More than 2,400 offenders lodged appeals against efforts by Theresa May, the Home Secretary, to have them removed from this country after committing a crime.
Among them were some of the most serious criminals on British soil, including:
• Five foreign offenders convicted of manslaughter, and at least one convicted of murder;
• Fifteen rapists, plus a further 25 sex offenders, including 10 paedophiles;
• 120 violent criminals, the same number as the previous four years combined.
The 2013 total of 2,415 appeals represented a leap of 39 per cent on the figure for 2011, the first full year in which the Coalition was in power, and a 13 per cent rise on the 2012 figure.
Foreign nationals are subject to automatic deportation if they have been jailed for 12 months or more, but can appeal if they believe they should be exempt.
A large proportion of cases are brought on human-rights grounds, when offenders claim they will face mistreatment in their home countries, or under Article 8 of the European Convention on Human Rights, which protects the “right to private and family life”.
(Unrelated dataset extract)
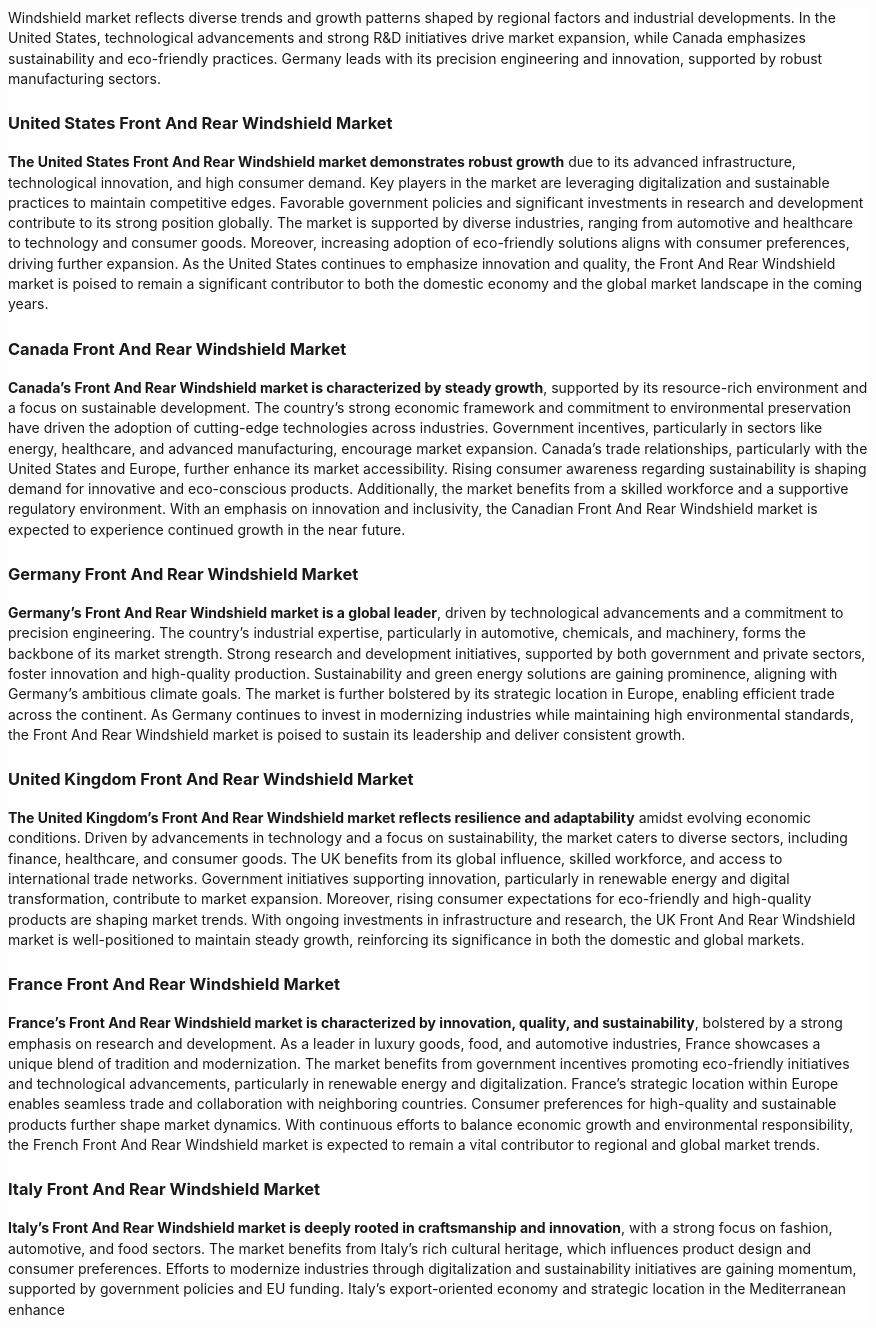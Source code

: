 Windshield market reflects diverse trends and growth patterns shaped by regional factors and industrial developments. In the United States, technological advancements and strong R&amp;D initiatives drive market expansion, while Canada emphasizes sustainability and eco-friendly practices. Germany leads with its precision engineering and innovation, supported by robust manufacturing sectors.</span></em></p></blockquote><h3><strong>United States Front And Rear Windshield Market</strong></h3><p><strong>The United States Front And Rear Windshield market demonstrates robust growth</strong> due to its advanced infrastructure, technological innovation, and high consumer demand. Key players in the market are leveraging digitalization and sustainable practices to maintain competitive edges. Favorable government policies and significant investments in research and development contribute to its strong position globally. The market is supported by diverse industries, ranging from automotive and healthcare to technology and consumer goods. Moreover, increasing adoption of eco-friendly solutions aligns with consumer preferences, driving further expansion. As the United States continues to emphasize innovation and quality, the Front And Rear Windshield market is poised to remain a significant contributor to both the domestic economy and the global market landscape in the coming years.</p><h3><strong>Canada Front And Rear Windshield Market</strong></h3><p><strong>Canada&rsquo;s Front And Rear Windshield market is characterized by steady growth</strong>, supported by its resource-rich environment and a focus on sustainable development. The country&rsquo;s strong economic framework and commitment to environmental preservation have driven the adoption of cutting-edge technologies across industries. Government incentives, particularly in sectors like energy, healthcare, and advanced manufacturing, encourage market expansion. Canada&rsquo;s trade relationships, particularly with the United States and Europe, further enhance its market accessibility. Rising consumer awareness regarding sustainability is shaping demand for innovative and eco-conscious products. Additionally, the market benefits from a skilled workforce and a supportive regulatory environment. With an emphasis on innovation and inclusivity, the Canadian Front And Rear Windshield market is expected to experience continued growth in the near future.</p><h3><strong>Germany Front And Rear Windshield Market</strong></h3><p><strong>Germany&rsquo;s Front And Rear Windshield market is a global leader</strong>, driven by technological advancements and a commitment to precision engineering. The country&rsquo;s industrial expertise, particularly in automotive, chemicals, and machinery, forms the backbone of its market strength. Strong research and development initiatives, supported by both government and private sectors, foster innovation and high-quality production. Sustainability and green energy solutions are gaining prominence, aligning with Germany&rsquo;s ambitious climate goals. The market is further bolstered by its strategic location in Europe, enabling efficient trade across the continent. As Germany continues to invest in modernizing industries while maintaining high environmental standards, the Front And Rear Windshield market is poised to sustain its leadership and deliver consistent growth.</p><h3><strong>United Kingdom Front And Rear Windshield Market</strong></h3><p><strong>The United Kingdom&rsquo;s Front And Rear Windshield market reflects resilience and adaptability</strong> amidst evolving economic conditions. Driven by advancements in technology and a focus on sustainability, the market caters to diverse sectors, including finance, healthcare, and consumer goods. The UK benefits from its global influence, skilled workforce, and access to international trade networks. Government initiatives supporting innovation, particularly in renewable energy and digital transformation, contribute to market expansion. Moreover, rising consumer expectations for eco-friendly and high-quality products are shaping market trends. With ongoing investments in infrastructure and research, the UK Front And Rear Windshield market is well-positioned to maintain steady growth, reinforcing its significance in both the domestic and global markets.</p><h3><strong>France Front And Rear Windshield Market</strong></h3><p><strong>France&rsquo;s Front And Rear Windshield market is characterized by innovation, quality, and sustainability</strong>, bolstered by a strong emphasis on research and development. As a leader in luxury goods, food, and automotive industries, France showcases a unique blend of tradition and modernization. The market benefits from government incentives promoting eco-friendly initiatives and technological advancements, particularly in renewable energy and digitalization. France&rsquo;s strategic location within Europe enables seamless trade and collaboration with neighboring countries. Consumer preferences for high-quality and sustainable products further shape market dynamics. With continuous efforts to balance economic growth and environmental responsibility, the French Front And Rear Windshield market is expected to remain a vital contributor to regional and global market trends.</p><h3><strong>Italy Front And Rear Windshield Market</strong></h3><p><strong>Italy&rsquo;s Front And Rear Windshield market is deeply rooted in craftsmanship and innovation</strong>, with a strong focus on fashion, automotive, and food sectors. The market benefits from Italy&rsquo;s rich cultural heritage, which influences product design and consumer preferences. Efforts to modernize industries through digitalization and sustainability initiatives are gaining momentum, supported by government policies and EU funding. Italy&rsquo;s export-oriented economy and strategic location in the Mediterranean enhance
It comes amid escalating concern over human-rights laws. It emerged last week that Charles Taylor, the former Liberian president who stoked a war in neighbouring Sierra Leone, is using the human-rights legislation in an attempt to be transferred from a British jail to serve his sentence in Africa. He is serving 50 years for war crimes and crimes against humanity after a trial in The Hague in 2012.
The growing number of appeals is bad news for the taxpayer because it will mean even higher costs for legal work and immigration tribunals, as well as extra expenses such as translators.
Earlier this month The Sunday Telegraph revealed how more than 630 foreign criminals have won their cases after lodging claims since 2011. In 410 of those cases, the criminals successfully fought the Government’s attempts to deport them, and in the other 220 cases the Home Office gave up trying after learning that the criminals intended to appeal.